Excerpts from a dataset
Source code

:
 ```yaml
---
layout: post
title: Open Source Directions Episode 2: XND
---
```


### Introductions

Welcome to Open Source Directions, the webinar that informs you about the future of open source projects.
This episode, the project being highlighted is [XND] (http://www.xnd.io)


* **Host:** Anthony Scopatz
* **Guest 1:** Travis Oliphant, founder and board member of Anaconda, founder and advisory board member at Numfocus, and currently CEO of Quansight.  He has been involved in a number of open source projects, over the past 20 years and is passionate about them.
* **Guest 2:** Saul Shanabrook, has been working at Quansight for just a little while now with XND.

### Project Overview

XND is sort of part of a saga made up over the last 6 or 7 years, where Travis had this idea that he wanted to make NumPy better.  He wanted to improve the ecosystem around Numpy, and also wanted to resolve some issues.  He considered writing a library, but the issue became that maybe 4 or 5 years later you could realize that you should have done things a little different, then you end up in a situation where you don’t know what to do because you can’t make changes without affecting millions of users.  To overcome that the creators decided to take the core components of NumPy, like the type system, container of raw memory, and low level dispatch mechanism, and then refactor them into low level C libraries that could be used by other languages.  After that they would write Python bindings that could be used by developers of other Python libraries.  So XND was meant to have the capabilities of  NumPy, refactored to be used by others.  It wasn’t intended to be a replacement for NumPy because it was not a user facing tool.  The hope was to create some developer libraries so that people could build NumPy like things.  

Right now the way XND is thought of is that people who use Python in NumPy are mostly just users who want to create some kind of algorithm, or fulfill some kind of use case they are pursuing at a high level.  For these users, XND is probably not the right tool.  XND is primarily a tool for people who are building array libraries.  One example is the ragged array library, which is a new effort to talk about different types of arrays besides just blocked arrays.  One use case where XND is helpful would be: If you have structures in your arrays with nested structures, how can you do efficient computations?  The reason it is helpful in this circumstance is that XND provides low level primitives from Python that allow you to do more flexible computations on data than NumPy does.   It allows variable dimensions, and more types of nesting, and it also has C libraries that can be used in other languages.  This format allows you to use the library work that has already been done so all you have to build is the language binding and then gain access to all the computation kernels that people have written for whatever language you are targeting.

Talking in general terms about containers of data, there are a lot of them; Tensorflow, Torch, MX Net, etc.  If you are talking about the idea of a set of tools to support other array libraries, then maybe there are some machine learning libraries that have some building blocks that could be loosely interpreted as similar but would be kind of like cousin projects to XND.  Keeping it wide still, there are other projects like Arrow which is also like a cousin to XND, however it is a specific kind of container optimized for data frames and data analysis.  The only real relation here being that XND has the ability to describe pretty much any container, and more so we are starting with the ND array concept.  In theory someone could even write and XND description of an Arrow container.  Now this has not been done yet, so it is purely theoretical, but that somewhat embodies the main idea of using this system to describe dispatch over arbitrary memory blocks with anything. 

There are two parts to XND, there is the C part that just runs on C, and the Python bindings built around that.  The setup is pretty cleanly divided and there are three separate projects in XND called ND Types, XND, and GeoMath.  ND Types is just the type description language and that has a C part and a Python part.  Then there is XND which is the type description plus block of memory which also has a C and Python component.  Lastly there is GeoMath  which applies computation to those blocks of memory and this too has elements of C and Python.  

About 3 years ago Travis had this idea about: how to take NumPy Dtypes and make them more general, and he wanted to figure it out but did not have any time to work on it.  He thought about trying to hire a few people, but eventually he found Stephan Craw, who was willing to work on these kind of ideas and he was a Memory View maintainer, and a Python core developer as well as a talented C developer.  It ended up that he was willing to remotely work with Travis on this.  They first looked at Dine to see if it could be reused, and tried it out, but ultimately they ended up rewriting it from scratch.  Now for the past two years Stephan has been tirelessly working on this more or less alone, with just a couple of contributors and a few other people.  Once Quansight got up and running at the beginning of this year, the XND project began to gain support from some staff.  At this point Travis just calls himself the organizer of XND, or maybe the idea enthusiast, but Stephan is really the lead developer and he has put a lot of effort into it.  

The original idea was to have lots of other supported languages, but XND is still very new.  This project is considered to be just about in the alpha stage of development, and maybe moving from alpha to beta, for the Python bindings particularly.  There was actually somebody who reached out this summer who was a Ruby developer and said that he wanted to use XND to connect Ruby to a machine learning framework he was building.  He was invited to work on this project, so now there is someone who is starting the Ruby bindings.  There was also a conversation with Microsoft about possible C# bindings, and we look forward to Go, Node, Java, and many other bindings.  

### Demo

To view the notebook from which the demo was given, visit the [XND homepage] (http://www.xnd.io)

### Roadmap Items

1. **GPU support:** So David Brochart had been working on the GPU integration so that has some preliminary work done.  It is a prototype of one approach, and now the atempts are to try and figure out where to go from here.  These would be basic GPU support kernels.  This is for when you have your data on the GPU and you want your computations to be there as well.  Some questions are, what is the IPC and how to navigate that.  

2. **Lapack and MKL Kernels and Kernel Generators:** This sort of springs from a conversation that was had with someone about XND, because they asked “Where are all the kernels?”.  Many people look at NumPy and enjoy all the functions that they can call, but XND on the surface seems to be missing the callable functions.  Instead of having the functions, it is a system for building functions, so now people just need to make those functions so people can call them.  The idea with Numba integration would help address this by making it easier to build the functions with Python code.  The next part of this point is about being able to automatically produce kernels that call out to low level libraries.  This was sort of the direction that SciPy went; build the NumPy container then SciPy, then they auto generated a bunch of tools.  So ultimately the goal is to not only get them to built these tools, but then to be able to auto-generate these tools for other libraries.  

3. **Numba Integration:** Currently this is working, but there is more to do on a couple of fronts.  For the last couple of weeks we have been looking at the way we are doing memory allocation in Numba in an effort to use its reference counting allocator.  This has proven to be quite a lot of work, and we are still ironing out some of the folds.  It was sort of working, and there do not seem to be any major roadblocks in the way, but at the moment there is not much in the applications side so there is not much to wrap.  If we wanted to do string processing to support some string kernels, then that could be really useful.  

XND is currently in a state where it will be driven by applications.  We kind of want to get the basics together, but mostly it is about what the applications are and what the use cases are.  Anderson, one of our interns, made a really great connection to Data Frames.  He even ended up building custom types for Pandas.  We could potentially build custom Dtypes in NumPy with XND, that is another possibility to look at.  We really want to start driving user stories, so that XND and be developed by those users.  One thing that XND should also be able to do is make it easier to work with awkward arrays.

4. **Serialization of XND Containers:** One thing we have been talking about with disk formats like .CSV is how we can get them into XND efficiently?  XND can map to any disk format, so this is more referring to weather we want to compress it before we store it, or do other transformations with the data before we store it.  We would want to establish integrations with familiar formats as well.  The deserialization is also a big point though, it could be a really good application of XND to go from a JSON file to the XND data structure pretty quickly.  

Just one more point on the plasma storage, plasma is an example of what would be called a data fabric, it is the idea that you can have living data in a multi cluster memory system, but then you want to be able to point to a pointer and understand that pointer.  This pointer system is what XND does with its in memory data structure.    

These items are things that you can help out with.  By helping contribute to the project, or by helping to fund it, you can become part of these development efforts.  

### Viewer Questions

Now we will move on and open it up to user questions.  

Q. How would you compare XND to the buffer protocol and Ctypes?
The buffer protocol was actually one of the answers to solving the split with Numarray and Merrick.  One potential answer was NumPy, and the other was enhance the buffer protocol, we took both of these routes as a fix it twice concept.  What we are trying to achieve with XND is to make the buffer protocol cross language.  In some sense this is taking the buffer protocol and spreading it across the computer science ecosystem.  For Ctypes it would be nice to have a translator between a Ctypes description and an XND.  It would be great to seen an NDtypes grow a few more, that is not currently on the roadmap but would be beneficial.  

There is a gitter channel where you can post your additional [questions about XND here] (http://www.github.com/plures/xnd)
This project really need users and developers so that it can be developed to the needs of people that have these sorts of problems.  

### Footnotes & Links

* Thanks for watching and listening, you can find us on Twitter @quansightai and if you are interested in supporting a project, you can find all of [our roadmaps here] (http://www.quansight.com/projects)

• _Task item_: Show all lines from the records above where the word "called" occurs.

• _Written solution_:
There are two parts to XND, there is the C part that just runs on C, and the Python bindings built around that.  The setup is pretty cleanly divided and there are three separate projects in XND called ND Types, XND, and GeoMath.  ND Types is just the type description language and that has a C part and a Python part.  Then there is XND which is the type description plus block of memory which also has a C and Python component.  Lastly there is GeoMath  which applies computation to those blocks of memory and this too has elements of C and Python.  
Just one more point on the plasma storage, plasma is an example of what would be called a data fabric, it is the idea that you can have living data in a multi cluster memory system, but then you want to be able to point to a pointer and understand that pointer.  This pointer system is what XND does with its in memory data structure.    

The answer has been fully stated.